Assuming we know the total number of pages $p$ in the dictionary, and can estimate some $w$ so that no page has more than $w$ words on it, we can use rejection sampling for exact equidistribution:
- find the smallest $k$ with $6^k\ge p$, and the largest $d\in\{1,2,3\}$ with $6^k\ge d\,p$
- find the smallest $\ell$ with $6^\ell\ge w$, and the largest $e\in\{1,2,3\}$ with $6^\ell\ge e\,w$
- for each of the 4 words to choose
- repeat
- $i:=0$
- repeat $k$ times
- draw a dice value $v$ in $[1,6]$
- $i:=6i+v-1$
- $i:=\lfloor i/d\rfloor+1$, which is uniformly random in $[1,6^k/d]$
- if page $i$ exists in the dictionary and contains at least one word
- $j:=0$
- repeat $\ell$ times
- draw a dice value $v$ in $[1,6]$
- $j:=6j+v-1$
- $j:=\lfloor j/e\rfloor+1$, which is uniformly random in $[1,6^\ell/e]$
- if there are at least $j$ words on page $i$
- pick the $j^\text{th}$ word of page $i$ and exit the repeat loop
We can get away with $w$ perhaps a little too small, e.g. $w$ at least $2W/p$, where $W$ is the approximate number of words in the dictionary, as long as words past index $w$ in their page (which can't be chosen) are only a small fraction of the words.

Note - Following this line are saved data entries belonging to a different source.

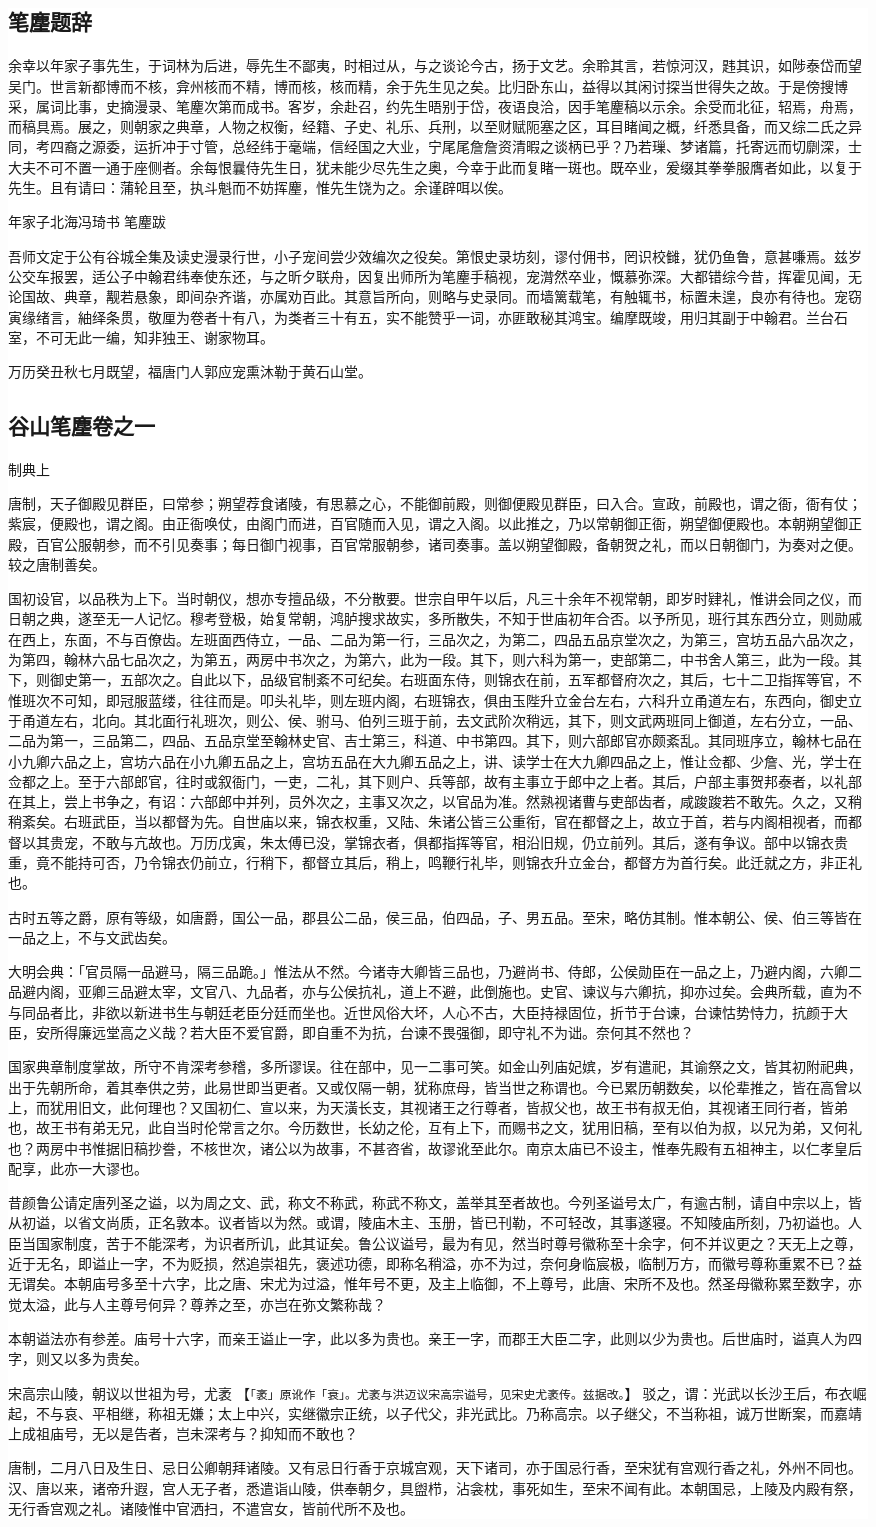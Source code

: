 ## 笔麈题辞  

余幸以年家子事先生，于词林为后进，辱先生不鄙夷，时相过从，与之谈论今古，扬于文艺。余聆其言，若惊河汉，韪其识，如陟泰岱而望吴门。世言新都博而不核，弇州核而不精，博而核，核而精，余于先生见之矣。比归卧东山，益得以其闲讨探当世得失之故。于是傍搜博采，属词比事，史摘漫录、笔麈次第而成书。客岁，余赴召，约先生晤别于岱，夜语良洽，因手笔麈稿以示余。余受而北征，轺焉，舟焉，而稿具焉。展之，则朝家之典章，人物之权衡，经籍、子史、礼乐、兵刑，以至财赋阨塞之区，耳目睹闻之概，纤悉具备，而又综二氏之异同，考四裔之源委，运折冲于寸管，总经纬于毫端，信经国之大业，宁尾尾詹詹资清暇之谈柄已乎？乃若璅、梦诸篇，托寄远而切劘深，士大夫不可不置一通于座侧者。余每恨曩侍先生日，犹未能少尽先生之奥，今幸于此而复睹一斑也。既卒业，爰缀其拳拳服膺者如此，以复于先生。且有请曰：蒲轮且至，执斗魁而不妨挥麈，惟先生饶为之。余谨辟咡以俟。  

年家子北海冯琦书 笔麈跋  

吾师文定于公有谷城全集及读史漫录行世，小子宠间尝少效编次之役矣。第恨史录坊刻，谬付佣书，罔识校雠，犹仍鱼鲁，意甚嗛焉。兹岁公交车报罢，适公子中翰君纬奉使东还，与之昕夕联舟，因复出师所为笔麈手稿视，宠潸然卒业，慨慕弥深。大都错综今昔，挥霍见闻，无论国故、典章，觏若悬象，即间杂齐谐，亦属劝百此。其意旨所向，则略与史录同。而墙篱载笔，有触辄书，标置未遑，良亦有待也。宠窃寅缘绪言，紬绎条贯，敬厘为卷者十有八，为类者三十有五，实不能赞乎一词，亦匪敢秘其鸿宝。编摩既竣，用归其副于中翰君。兰台石室，不可无此一编，知非独王、谢家物耳。  

万历癸丑秋七月既望，福唐门人郭应宠熏沐勒于黄石山堂。  

## 谷山笔麈卷之一

制典上  

唐制，天子御殿见群臣，曰常参；朔望荐食诸陵，有思慕之心，不能御前殿，则御便殿见群臣，曰入合。宣政，前殿也，谓之衙，衙有仗；紫宸，便殿也，谓之阁。由正衙唤仗，由阁门而进，百官随而入见，谓之入阁。以此推之，乃以常朝御正衙，朔望御便殿也。本朝朔望御正殿，百官公服朝参，而不引见奏事；每日御门视事，百官常服朝参，诸司奏事。盖以朔望御殿，备朝贺之礼，而以日朝御门，为奏对之便。较之唐制善矣。  

国初设官，以品秩为上下。当时朝仪，想亦专擅品级，不分散要。世宗自甲午以后，凡三十余年不视常朝，即岁时肄礼，惟讲会同之仪，而日朝之典，遂至无一人记忆。穆考登极，始复常朝，鸿胪搜求故实，多所散失，不知于世庙初年合否。以予所见，班行其东西分立，则勋戚在西上，东面，不与百僚齿。左班面西侍立，一品、二品为第一行，三品次之，为第二，四品五品京堂次之，为第三，宫坊五品六品次之，为第四，翰林六品七品次之，为第五，两房中书次之，为第六，此为一段。其下，则六科为第一，吏部第二，中书舍人第三，此为一段。其下，则御史第一，五部次之。自此以下，品级官制紊不可纪矣。右班面东侍，则锦衣在前，五军都督府次之，其后，七十二卫指挥等官，不惟班次不可知，即冠服蓝缕，往往而是。叩头礼毕，则左班内阁，右班锦衣，俱由玉陛升立金台左右，六科升立甬道左右，东西向，御史立于甬道左右，北向。其北面行礼班次，则公、侯、驸马、伯列三班于前，去文武阶次稍远，其下，则文武两班同上御道，左右分立，一品、二品为第一，三品第二，四品、五品京堂至翰林史官、吉士第三，科道、中书第四。其下，则六部郎官亦颇紊乱。其同班序立，翰林七品在小九卿六品之上，宫坊六品在小九卿五品之上，宫坊五品在大九卿五品之上，讲、读学士在大九卿四品之上，惟让佥都、少詹、光，学士在佥都之上。至于六部郎官，往时或叙衙门，一吏，二礼，其下则户、兵等部，故有主事立于郎中之上者。其后，户部主事贺邦泰者，以礼部在其上，尝上书争之，有诏：六部郎中并列，员外次之，主事又次之，以官品为准。然熟视诸曹与吏部齿者，咸踆踆若不敢先。久之，又稍稍紊矣。右班武臣，当以都督为先。自世庙以来，锦衣权重，又陆、朱诸公皆三公重衔，官在都督之上，故立于首，若与内阁相视者，而都督以其贵宠，不敢与亢故也。万历戊寅，朱太傅已没，掌锦衣者，俱都指挥等官，相沿旧规，仍立前列。其后，遂有争议。部中以锦衣贵重，竟不能持可否，乃令锦衣仍前立，行稍下，都督立其后，稍上，鸣鞭行礼毕，则锦衣升立金台，都督方为首行矣。此迁就之方，非正礼也。  

古时五等之爵，原有等级，如唐爵，国公一品，郡县公二品，侯三品，伯四品，子、男五品。至宋，略仿其制。惟本朝公、侯、伯三等皆在一品之上，不与文武齿矣。  

大明会典：「官员隔一品避马，隔三品跪。」惟法从不然。今诸寺大卿皆三品也，乃避尚书、侍郎，公侯勋臣在一品之上，乃避内阁，六卿二品避内阁，亚卿三品避太宰，文官八、九品者，亦与公侯抗礼，道上不避，此倒施也。史官、谏议与六卿抗，抑亦过矣。会典所载，直为不与同品者比，非欲以新进书生与朝廷老臣分廷而坐也。近世风俗大坏，人心不古，大臣持禄固位，折节于台谏，台谏怙势恃力，抗颜于大臣，安所得廉远堂高之义哉？若大臣不爱官爵，即自重不为抗，台谏不畏强御，即守礼不为诎。奈何其不然也？  

国家典章制度掌故，所守不肯深考参稽，多所谬误。往在部中，见一二事可笑。如金山列庙妃嫔，岁有遣祀，其谕祭之文，皆其初附祀典，出于先朝所命，着其奉供之劳，此易世即当更者。又或仅隔一朝，犹称庶母，皆当世之称谓也。今已累历朝数矣，以伦辈推之，皆在高曾以上，而犹用旧文，此何理也？又国初仁、宣以来，为天潢长支，其视诸王之行尊者，皆叔父也，故王书有叔无伯，其视诸王同行者，皆弟也，故王书有弟无兄，此自当时伦常言之尔。今历数世，长幼之伦，互有上下，而赐书之文，犹用旧稿，至有以伯为叔，以兄为弟，又何礼也？两房中书惟据旧稿抄誊，不核世次，诸公以为故事，不甚咨省，故谬讹至此尔。南京太庙已不设主，惟奉先殿有五祖神主，以仁孝皇后配享，此亦一大谬也。  

昔颜鲁公请定唐列圣之谥，以为周之文、武，称文不称武，称武不称文，盖举其至者故也。今列圣谥号太广，有逾古制，请自中宗以上，皆从初谥，以省文尚质，正名敦本。议者皆以为然。或谓，陵庙木主、玉册，皆已刊勒，不可轻改，其事遂寝。不知陵庙所刻，乃初谥也。人臣当国家制度，苦于不能深考，为识者所讥，此其证矣。鲁公议谥号，最为有见，然当时尊号徽称至十余字，何不并议更之？天无上之尊，近于无名，即谥止一字，不为贬损，然追崇祖先，褒述功德，即称名稍溢，亦不为过，奈何身临宸极，临制万方，而徽号尊称重累不已？益无谓矣。本朝庙号多至十六字，比之唐、宋尤为过溢，惟年号不更，及主上临御，不上尊号，此唐、宋所不及也。然圣母徽称累至数字，亦觉太溢，此与人主尊号何异？尊养之至，亦岂在弥文繁称哉？  

本朝谥法亦有参差。庙号十六字，而亲王谥止一字，此以多为贵也。亲王一字，而郡王大臣二字，此则以少为贵也。后世庙时，谥真人为四字，则又以多为贵矣。  

宋高宗山陵，朝议以世祖为号，尤袤 【`「袤」原讹作「衰」。尤袤与洪迈议宋高宗谥号，见宋史尤袤传。兹据改。`】 驳之，谓：光武以长沙王后，布衣崛起，不与哀、平相继，称祖无嫌；太上中兴，实继徽宗正统，以子代父，非光武比。乃称高宗。以子继父，不当称祖，诚万世断案，而嘉靖上成祖庙号，无以是告者，岂未深考与？抑知而不敢也？  

唐制，二月八日及生日、忌日公卿朝拜诸陵。又有忌日行香于京城宫观，天下诸司，亦于国忌行香，至宋犹有宫观行香之礼，外州不同也。汉、唐以来，诸帝升遐，宫人无子者，悉遣诣山陵，供奉朝夕，具盥栉，沾衾枕，事死如生，至宋不闻有此。本朝国忌，上陵及内殿有祭，无行香宫观之礼。诸陵惟中官洒扫，不遣宫女，皆前代所不及也。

on a dictionary with 20.000 words is it OK for me to get only 4 truly random words to use as a additional passphrase to my bitcoin seed?
This gives $4\log_2(20000)\approx57$ bit of entropy. That's sufficient, or not, to deter brute force search, depending of the key stretching used to change the 4 words into a key.
It's been cited BIP39, which uses PBKDF2 with $2^{11}$ iterations and HMAC-SHA-512. The cost of searching all the keys would be dominated by $2^{57+11+1}=2^{69}$ SHA-512 hashes, which is uncomfortably few (I don't want to go as far as estimating how that would be best done with AWS, or worse extrapolating that in 5 years). I suggest using Argon2 instead of PBKDF2 HMAC-SHA-512, and bumping the cost parameters to 10 seconds of calculation, and then that's plenty safe enough.